:: Your instructions ::
Excluding images, repeat the data exactly as given.

:: Task inputs ::

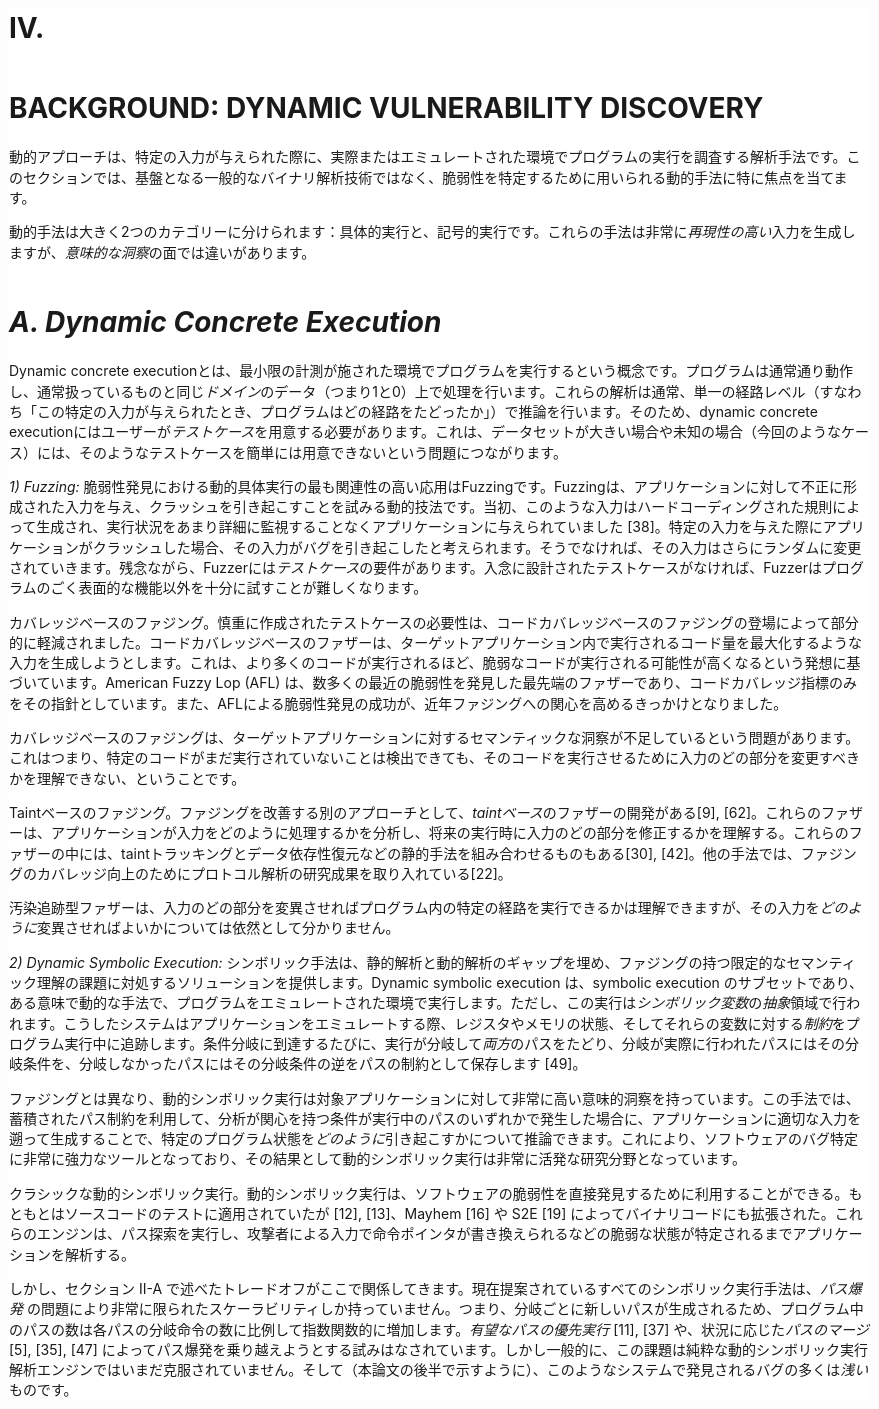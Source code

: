 # IV.

# BACKGROUND: DYNAMIC VULNERABILITY DISCOVERY

動的アプローチは、特定の入力が与えられた際に、実際またはエミュレートされた環境でプログラムの実行を調査する解析手法です。このセクションでは、基盤となる一般的なバイナリ解析技術ではなく、脆弱性を特定するために用いられる動的手法に特に焦点を当てます。

動的手法は大きく2つのカテゴリーに分けられます：具体的実行と、記号的実行です。これらの手法は非常に*再現性の高い*入力を生成しますが、*意味的な洞察*の面では違いがあります。

# *A. Dynamic Concrete Execution*

Dynamic concrete executionとは、最小限の計測が施された環境でプログラムを実行するという概念です。プログラムは通常通り動作し、通常扱っているものと同じ*ドメイン*のデータ（つまり1と0）上で処理を行います。これらの解析は通常、単一の経路レベル（すなわち「この特定の入力が与えられたとき、プログラムはどの経路をたどったか」）で推論を行います。そのため、dynamic concrete executionにはユーザーが*テストケース*を用意する必要があります。これは、データセットが大きい場合や未知の場合（今回のようなケース）には、そのようなテストケースを簡単には用意できないという問題につながります。

*1) Fuzzing:* 脆弱性発見における動的具体実行の最も関連性の高い応用はFuzzingです。Fuzzingは、アプリケーションに対して不正に形成された入力を与え、クラッシュを引き起こすことを試みる動的技法です。当初、このような入力はハードコーディングされた規則によって生成され、実行状況をあまり詳細に監視することなくアプリケーションに与えられていました [38]。特定の入力を与えた際にアプリケーションがクラッシュした場合、その入力がバグを引き起こしたと考えられます。そうでなければ、その入力はさらにランダムに変更されていきます。残念ながら、Fuzzerには*テストケース*の要件があります。入念に設計されたテストケースがなければ、Fuzzerはプログラムのごく表面的な機能以外を十分に試すことが難しくなります。

カバレッジベースのファジング。慎重に作成されたテストケースの必要性は、コードカバレッジベースのファジングの登場によって部分的に軽減されました。コードカバレッジベースのファザーは、ターゲットアプリケーション内で実行されるコード量を最大化するような入力を生成しようとします。これは、より多くのコードが実行されるほど、脆弱なコードが実行される可能性が高くなるという発想に基づいています。American Fuzzy Lop (AFL) は、数多くの最近の脆弱性を発見した最先端のファザーであり、コードカバレッジ指標のみをその指針としています。また、AFLによる脆弱性発見の成功が、近年ファジングへの関心を高めるきっかけとなりました。

カバレッジベースのファジングは、ターゲットアプリケーションに対するセマンティックな洞察が不足しているという問題があります。これはつまり、特定のコードがまだ実行されていないことは検出できても、そのコードを実行させるために入力のどの部分を変更すべきかを理解できない、ということです。

Taintベースのファジング。ファジングを改善する別のアプローチとして、*taintベース*のファザーの開発がある[9], [62]。これらのファザーは、アプリケーションが入力をどのように処理するかを分析し、将来の実行時に入力のどの部分を修正するかを理解する。これらのファザーの中には、taintトラッキングとデータ依存性復元などの静的手法を組み合わせるものもある[30], [42]。他の手法では、ファジングのカバレッジ向上のためにプロトコル解析の研究成果を取り入れている[22]。

汚染追跡型ファザーは、入力のどの部分を変異させればプログラム内の特定の経路を実行できるかは理解できますが、その入力を*どのように*変異させればよいかについては依然として分かりません。

*2) Dynamic Symbolic Execution:* シンボリック手法は、静的解析と動的解析のギャップを埋め、ファジングの持つ限定的なセマンティック理解の課題に対処するソリューションを提供します。Dynamic symbolic execution は、symbolic execution のサブセットであり、ある意味で動的な手法で、プログラムをエミュレートされた環境で実行します。ただし、この実行は*シンボリック変数*の*抽象*領域で行われます。こうしたシステムはアプリケーションをエミュレートする際、レジスタやメモリの状態、そしてそれらの変数に対する*制約*をプログラム実行中に追跡します。条件分岐に到達するたびに、実行が分岐して*両方*のパスをたどり、分岐が実際に行われたパスにはその分岐条件を、分岐しなかったパスにはその分岐条件の逆をパスの制約として保存します [49]。

ファジングとは異なり、動的シンボリック実行は対象アプリケーションに対して非常に高い意味的洞察を持っています。この手法では、蓄積されたパス制約を利用して、分析が関心を持つ条件が実行中のパスのいずれかで発生した場合に、アプリケーションに適切な入力を遡って生成することで、特定のプログラム状態を*どのように*引き起こすかについて推論できます。これにより、ソフトウェアのバグ特定に非常に強力なツールとなっており、その結果として動的シンボリック実行は非常に活発な研究分野となっています。

クラシックな動的シンボリック実行。動的シンボリック実行は、ソフトウェアの脆弱性を直接発見するために利用することができる。もともとはソースコードのテストに適用されていたが [12], [13]、Mayhem [16] や S2E [19] によってバイナリコードにも拡張された。これらのエンジンは、パス探索を実行し、攻撃者による入力で命令ポインタが書き換えられるなどの脆弱な状態が特定されるまでアプリケーションを解析する。

しかし、セクション II-A で述べたトレードオフがここで関係してきます。現在提案されているすべてのシンボリック実行手法は、*パス爆発* の問題により非常に限られたスケーラビリティしか持っていません。つまり、分岐ごとに新しいパスが生成されるため、プログラム中のパスの数は各パスの分岐命令の数に比例して指数関数的に増加します。*有望なパスの優先実行* [11], [37] や、状況に応じた*パスのマージ* [5], [35], [47] によってパス爆発を乗り越えようとする試みはなされています。しかし一般的に、この課題は純粋な動的シンボリック実行解析エンジンではいまだ克服されていません。そして（本論文の後半で示すように）、このようなシステムで発見されるバグの多くは*浅い*ものです。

:: Answer to this problem ::
Source code

: # IV.

# BACKGROUND: DYNAMIC VULNERABILITY DISCOVERY

動的アプローチは、特定の入力が与えられた際に、実際またはエミュレートされた環境でプログラムの実行を調査する解析手法です。このセクションでは、基盤となる一般的なバイナリ解析技術ではなく、脆弱性を特定するために用いられる動的手法に特に焦点を当てます。

動的手法は大きく2つのカテゴリーに分けられます：具体的実行と、記号的実行です。これらの手法は非常に*再現性の高い*入力を生成しますが、*意味的な洞察*の面では違いがあります。

# *A. Dynamic Concrete Execution*

Dynamic concrete executionとは、最小限の計測が施された環境でプログラムを実行するという概念です。プログラムは通常通り動作し、通常扱っているものと同じ*ドメイン*のデータ（つまり1と0）上で処理を行います。これらの解析は通常、単一の経路レベル（すなわち「この特定の入力が与えられたとき、プログラムはどの経路をたどったか」）で推論を行います。そのため、dynamic concrete executionにはユーザーが*テストケース*を用意する必要があります。これは、データセットが大きい場合や未知の場合（今回のようなケース）には、そのようなテストケースを簡単には用意できないという問題につながります。

*1) Fuzzing:* 脆弱性発見における動的具体実行の最も関連性の高い応用はFuzzingです。Fuzzingは、アプリケーションに対して不正に形成された入力を与え、クラッシュを引き起こすことを試みる動的技法です。当初、このような入力はハードコーディングされた規則によって生成され、実行状況をあまり詳細に監視することなくアプリケーションに与えられていました [38]。特定の入力を与えた際にアプリケーションがクラッシュした場合、その入力がバグを引き起こしたと考えられます。そうでなければ、その入力はさらにランダムに変更されていきます。残念ながら、Fuzzerには*テストケース*の要件があります。入念に設計されたテストケースがなければ、Fuzzerはプログラムのごく表面的な機能以外を十分に試すことが難しくなります。

カバレッジベースのファジング。慎重に作成されたテストケースの必要性は、コードカバレッジベースのファジングの登場によって部分的に軽減されました。コードカバレッジベースのファザーは、ターゲットアプリケーション内で実行されるコード量を最大化するような入力を生成しようとします。これは、より多くのコードが実行されるほど、脆弱なコードが実行される可能性が高くなるという発想に基づいています。American Fuzzy Lop (AFL) は、数多くの最近の脆弱性を発見した最先端のファザーであり、コードカバレッジ指標のみをその指針としています。また、AFLによる脆弱性発見の成功が、近年ファジングへの関心を高めるきっかけとなりました。

カバレッジベースのファジングは、ターゲットアプリケーションに対するセマンティックな洞察が不足しているという問題があります。これはつまり、特定のコードがまだ実行されていないことは検出できても、そのコードを実行させるために入力のどの部分を変更すべきかを理解できない、ということです。

Taintベースのファジング。ファジングを改善する別のアプローチとして、*taintベース*のファザーの開発がある[9], [62]。これらのファザーは、アプリケーションが入力をどのように処理するかを分析し、将来の実行時に入力のどの部分を修正するかを理解する。これらのファザーの中には、taintトラッキングとデータ依存性復元などの静的手法を組み合わせるものもある[30], [42]。他の手法では、ファジングのカバレッジ向上のためにプロトコル解析の研究成果を取り入れている[22]。

汚染追跡型ファザーは、入力のどの部分を変異させればプログラム内の特定の経路を実行できるかは理解できますが、その入力を*どのように*変異させればよいかについては依然として分かりません。

*2) Dynamic Symbolic Execution:* シンボリック手法は、静的解析と動的解析のギャップを埋め、ファジングの持つ限定的なセマンティック理解の課題に対処するソリューションを提供します。Dynamic symbolic execution は、symbolic execution のサブセットであり、ある意味で動的な手法で、プログラムをエミュレートされた環境で実行します。ただし、この実行は*シンボリック変数*の*抽象*領域で行われます。こうしたシステムはアプリケーションをエミュレートする際、レジスタやメモリの状態、そしてそれらの変数に対する*制約*をプログラム実行中に追跡します。条件分岐に到達するたびに、実行が分岐して*両方*のパスをたどり、分岐が実際に行われたパスにはその分岐条件を、分岐しなかったパスにはその分岐条件の逆をパスの制約として保存します [49]。

ファジングとは異なり、動的シンボリック実行は対象アプリケーションに対して非常に高い意味的洞察を持っています。この手法では、蓄積されたパス制約を利用して、分析が関心を持つ条件が実行中のパスのいずれかで発生した場合に、アプリケーションに適切な入力を遡って生成することで、特定のプログラム状態を*どのように*引き起こすかについて推論できます。これにより、ソフトウェアのバグ特定に非常に強力なツールとなっており、その結果として動的シンボリック実行は非常に活発な研究分野となっています。

クラシックな動的シンボリック実行。動的シンボリック実行は、ソフトウェアの脆弱性を直接発見するために利用することができる。もともとはソースコードのテストに適用されていたが [12], [13]、Mayhem [16] や S2E [19] によってバイナリコードにも拡張された。これらのエンジンは、パス探索を実行し、攻撃者による入力で命令ポインタが書き換えられるなどの脆弱な状態が特定されるまでアプリケーションを解析する。

しかし、セクション II-A で述べたトレードオフがここで関係してきます。現在提案されているすべてのシンボリック実行手法は、*パス爆発* の問題により非常に限られたスケーラビリティしか持っていません。つまり、分岐ごとに新しいパスが生成されるため、プログラム中のパスの数は各パスの分岐命令の数に比例して指数関数的に増加します。*有望なパスの優先実行* [11], [37] や、状況に応じた*パスのマージ* [5], [35], [47] によってパス爆発を乗り越えようとする試みはなされています。しかし一般的に、この課題は純粋な動的シンボリック実行解析エンジンではいまだ克服されていません。そして（本論文の後半で示すように）、このようなシステムで発見されるバグの多くは*浅い*ものです。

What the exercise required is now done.